*** GIVEN RECORDS ***

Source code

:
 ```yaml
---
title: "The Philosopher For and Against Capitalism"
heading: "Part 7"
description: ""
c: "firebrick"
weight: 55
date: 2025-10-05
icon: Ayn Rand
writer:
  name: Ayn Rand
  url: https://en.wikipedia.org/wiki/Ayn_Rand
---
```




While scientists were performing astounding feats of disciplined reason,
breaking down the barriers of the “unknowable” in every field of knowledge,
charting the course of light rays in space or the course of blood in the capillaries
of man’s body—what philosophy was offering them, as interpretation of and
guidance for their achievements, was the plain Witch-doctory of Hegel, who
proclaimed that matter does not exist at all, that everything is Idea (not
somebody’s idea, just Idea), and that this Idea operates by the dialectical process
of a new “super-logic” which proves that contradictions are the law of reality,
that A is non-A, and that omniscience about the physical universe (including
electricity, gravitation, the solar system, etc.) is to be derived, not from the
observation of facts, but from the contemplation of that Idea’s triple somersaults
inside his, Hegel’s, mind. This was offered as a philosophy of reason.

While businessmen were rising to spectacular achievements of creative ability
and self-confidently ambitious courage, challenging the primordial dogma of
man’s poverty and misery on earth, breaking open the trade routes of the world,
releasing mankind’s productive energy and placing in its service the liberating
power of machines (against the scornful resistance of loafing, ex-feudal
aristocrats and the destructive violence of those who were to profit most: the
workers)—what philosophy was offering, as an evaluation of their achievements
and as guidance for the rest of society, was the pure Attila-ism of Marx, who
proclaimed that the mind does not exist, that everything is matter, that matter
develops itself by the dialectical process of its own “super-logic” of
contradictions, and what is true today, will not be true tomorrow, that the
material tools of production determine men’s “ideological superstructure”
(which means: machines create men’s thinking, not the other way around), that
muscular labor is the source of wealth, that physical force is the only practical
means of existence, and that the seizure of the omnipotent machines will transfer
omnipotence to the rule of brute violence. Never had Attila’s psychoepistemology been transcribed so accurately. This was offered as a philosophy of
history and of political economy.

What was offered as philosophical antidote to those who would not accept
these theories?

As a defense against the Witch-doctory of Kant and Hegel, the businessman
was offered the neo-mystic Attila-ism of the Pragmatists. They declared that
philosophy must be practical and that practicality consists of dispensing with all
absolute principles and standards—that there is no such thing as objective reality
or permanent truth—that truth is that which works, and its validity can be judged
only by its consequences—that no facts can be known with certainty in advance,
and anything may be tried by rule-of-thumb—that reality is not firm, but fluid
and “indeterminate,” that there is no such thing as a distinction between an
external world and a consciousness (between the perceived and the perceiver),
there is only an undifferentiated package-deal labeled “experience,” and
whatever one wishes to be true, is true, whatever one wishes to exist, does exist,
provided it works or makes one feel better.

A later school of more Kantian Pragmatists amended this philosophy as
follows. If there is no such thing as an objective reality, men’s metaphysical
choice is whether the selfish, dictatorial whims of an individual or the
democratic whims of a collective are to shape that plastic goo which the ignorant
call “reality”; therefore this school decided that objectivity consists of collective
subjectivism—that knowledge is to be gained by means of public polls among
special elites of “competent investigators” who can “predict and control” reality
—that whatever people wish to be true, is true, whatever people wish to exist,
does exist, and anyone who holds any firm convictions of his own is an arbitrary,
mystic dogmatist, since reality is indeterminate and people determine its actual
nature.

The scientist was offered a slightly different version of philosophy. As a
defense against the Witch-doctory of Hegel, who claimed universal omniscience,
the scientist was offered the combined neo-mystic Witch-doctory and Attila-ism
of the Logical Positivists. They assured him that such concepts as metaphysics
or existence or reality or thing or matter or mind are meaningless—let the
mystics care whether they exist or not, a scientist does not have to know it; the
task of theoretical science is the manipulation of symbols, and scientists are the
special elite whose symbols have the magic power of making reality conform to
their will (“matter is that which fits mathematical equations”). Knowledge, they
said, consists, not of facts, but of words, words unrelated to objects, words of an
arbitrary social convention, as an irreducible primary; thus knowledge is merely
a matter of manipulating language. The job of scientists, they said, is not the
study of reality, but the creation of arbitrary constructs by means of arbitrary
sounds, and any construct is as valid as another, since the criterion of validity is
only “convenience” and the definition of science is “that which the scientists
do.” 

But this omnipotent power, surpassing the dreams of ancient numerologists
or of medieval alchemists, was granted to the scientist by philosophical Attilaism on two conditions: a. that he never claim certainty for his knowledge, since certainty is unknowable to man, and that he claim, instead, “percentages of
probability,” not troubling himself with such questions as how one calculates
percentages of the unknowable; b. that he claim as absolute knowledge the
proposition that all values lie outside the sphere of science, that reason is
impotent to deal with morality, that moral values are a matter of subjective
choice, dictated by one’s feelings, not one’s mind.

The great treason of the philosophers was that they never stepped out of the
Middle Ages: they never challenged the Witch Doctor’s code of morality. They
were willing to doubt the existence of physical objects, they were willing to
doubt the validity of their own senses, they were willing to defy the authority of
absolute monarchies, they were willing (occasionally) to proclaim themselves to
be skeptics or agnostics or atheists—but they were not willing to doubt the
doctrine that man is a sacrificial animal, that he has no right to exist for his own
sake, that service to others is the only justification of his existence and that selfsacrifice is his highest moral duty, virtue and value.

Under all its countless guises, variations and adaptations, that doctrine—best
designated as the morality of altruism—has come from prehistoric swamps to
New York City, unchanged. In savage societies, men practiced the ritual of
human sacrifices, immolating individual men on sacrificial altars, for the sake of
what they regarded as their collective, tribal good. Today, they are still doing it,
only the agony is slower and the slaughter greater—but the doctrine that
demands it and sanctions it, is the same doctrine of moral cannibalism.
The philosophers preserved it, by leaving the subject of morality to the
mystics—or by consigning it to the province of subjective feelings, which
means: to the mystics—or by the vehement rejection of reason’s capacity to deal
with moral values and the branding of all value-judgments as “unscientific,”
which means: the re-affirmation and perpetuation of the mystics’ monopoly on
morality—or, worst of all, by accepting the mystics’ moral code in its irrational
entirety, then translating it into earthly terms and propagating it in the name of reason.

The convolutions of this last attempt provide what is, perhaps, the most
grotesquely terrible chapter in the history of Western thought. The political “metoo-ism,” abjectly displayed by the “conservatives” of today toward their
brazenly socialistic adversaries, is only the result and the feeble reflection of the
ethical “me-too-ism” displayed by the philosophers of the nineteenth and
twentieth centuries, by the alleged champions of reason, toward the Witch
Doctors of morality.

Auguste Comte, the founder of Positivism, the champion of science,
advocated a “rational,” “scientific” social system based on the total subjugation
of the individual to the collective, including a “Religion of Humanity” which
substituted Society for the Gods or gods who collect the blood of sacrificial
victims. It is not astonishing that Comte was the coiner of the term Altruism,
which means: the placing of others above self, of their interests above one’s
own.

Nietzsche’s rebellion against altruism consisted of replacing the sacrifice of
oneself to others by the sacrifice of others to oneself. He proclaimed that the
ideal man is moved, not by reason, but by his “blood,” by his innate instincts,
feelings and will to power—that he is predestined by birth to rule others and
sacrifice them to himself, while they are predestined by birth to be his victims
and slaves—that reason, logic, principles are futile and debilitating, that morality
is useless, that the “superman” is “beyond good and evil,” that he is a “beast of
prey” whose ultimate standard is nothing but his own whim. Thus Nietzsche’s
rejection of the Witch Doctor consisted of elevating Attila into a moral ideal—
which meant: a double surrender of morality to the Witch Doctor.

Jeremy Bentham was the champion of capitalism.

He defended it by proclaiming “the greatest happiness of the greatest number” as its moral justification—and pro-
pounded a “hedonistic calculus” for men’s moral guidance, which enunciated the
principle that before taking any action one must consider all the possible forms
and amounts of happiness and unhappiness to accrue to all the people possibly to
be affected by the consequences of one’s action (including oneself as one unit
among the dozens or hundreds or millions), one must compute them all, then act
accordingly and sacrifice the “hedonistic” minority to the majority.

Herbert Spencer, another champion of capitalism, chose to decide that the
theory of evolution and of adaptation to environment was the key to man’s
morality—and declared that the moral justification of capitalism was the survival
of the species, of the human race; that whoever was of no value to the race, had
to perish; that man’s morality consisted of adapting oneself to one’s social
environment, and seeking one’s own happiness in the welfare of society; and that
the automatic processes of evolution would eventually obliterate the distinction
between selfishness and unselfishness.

*** End of GIVEN RECORDS ***

_ASSIGNED TASK_
Output the data exactly, from the first line through the line that holds "While scientists were", so that no later line appears.

_EXERCISE OUTPUT_
Source code

:
 ```yaml
---
title: "The Philosopher For and Against Capitalism"
heading: "Part 7"
description: ""
c: "firebrick"
weight: 55
date: 2025-10-05
icon: Ayn Rand
writer:
  name: Ayn Rand
  url: https://en.wikipedia.org/wiki/Ayn_Rand
---
```




While scientists were performing astounding feats of disciplined reason,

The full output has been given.